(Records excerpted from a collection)
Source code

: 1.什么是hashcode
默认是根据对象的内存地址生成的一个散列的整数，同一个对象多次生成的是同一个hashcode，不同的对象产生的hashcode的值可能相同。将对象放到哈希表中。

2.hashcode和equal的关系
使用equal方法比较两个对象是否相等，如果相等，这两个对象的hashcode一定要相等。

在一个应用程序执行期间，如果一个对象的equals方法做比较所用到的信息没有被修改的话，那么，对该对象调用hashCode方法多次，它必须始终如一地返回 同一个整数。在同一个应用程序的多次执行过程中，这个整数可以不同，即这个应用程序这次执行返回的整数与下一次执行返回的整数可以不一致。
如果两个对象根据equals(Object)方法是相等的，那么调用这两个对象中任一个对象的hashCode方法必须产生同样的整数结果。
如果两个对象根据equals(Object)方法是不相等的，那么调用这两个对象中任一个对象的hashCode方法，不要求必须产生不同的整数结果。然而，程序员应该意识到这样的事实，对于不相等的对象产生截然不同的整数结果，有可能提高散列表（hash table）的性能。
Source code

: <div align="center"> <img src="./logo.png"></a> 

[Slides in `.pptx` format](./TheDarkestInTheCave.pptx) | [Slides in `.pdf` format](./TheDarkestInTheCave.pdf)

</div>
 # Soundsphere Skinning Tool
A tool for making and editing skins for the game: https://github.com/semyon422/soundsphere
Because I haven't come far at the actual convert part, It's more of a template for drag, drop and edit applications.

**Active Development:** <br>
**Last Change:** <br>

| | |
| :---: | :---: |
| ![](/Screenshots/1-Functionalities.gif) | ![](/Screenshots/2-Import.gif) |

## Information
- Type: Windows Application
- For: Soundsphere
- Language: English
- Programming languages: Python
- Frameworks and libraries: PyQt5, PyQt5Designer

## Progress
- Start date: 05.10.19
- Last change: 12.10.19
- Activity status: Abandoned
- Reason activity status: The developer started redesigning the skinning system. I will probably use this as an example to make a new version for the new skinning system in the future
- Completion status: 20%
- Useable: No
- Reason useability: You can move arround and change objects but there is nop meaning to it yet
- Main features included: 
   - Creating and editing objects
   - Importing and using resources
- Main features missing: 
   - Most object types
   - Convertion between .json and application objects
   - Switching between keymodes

Task goal —
Out of the data above, set down the lines from the one with "format](./TheDarkestInTheCave.pptx) | [Slides" to the one with "- Activity status: Abandoned", both included, exactly as written and with no additions.

Answer space —
[Slides in `.pptx` format](./TheDarkestInTheCave.pptx) | [Slides in `.pdf` format](./TheDarkestInTheCave.pdf)

</div>
 # Soundsphere Skinning Tool
A tool for making and editing skins for the game: https://github.com/semyon422/soundsphere
Because I haven't come far at the actual convert part, It's more of a template for drag, drop and edit applications.

**Active Development:** <br>
**Last Change:** <br>

| | |
| :---: | :---: |
| ![](/Screenshots/1-Functionalities.gif) | ![](/Screenshots/2-Import.gif) |

## Information
- Type: Windows Application
- For: Soundsphere
- Language: English
- Programming languages: Python
- Frameworks and libraries: PyQt5, PyQt5Designer

## Progress
- Start date: 05.10.19
- Last change: 12.10.19
- Activity status: Abandoned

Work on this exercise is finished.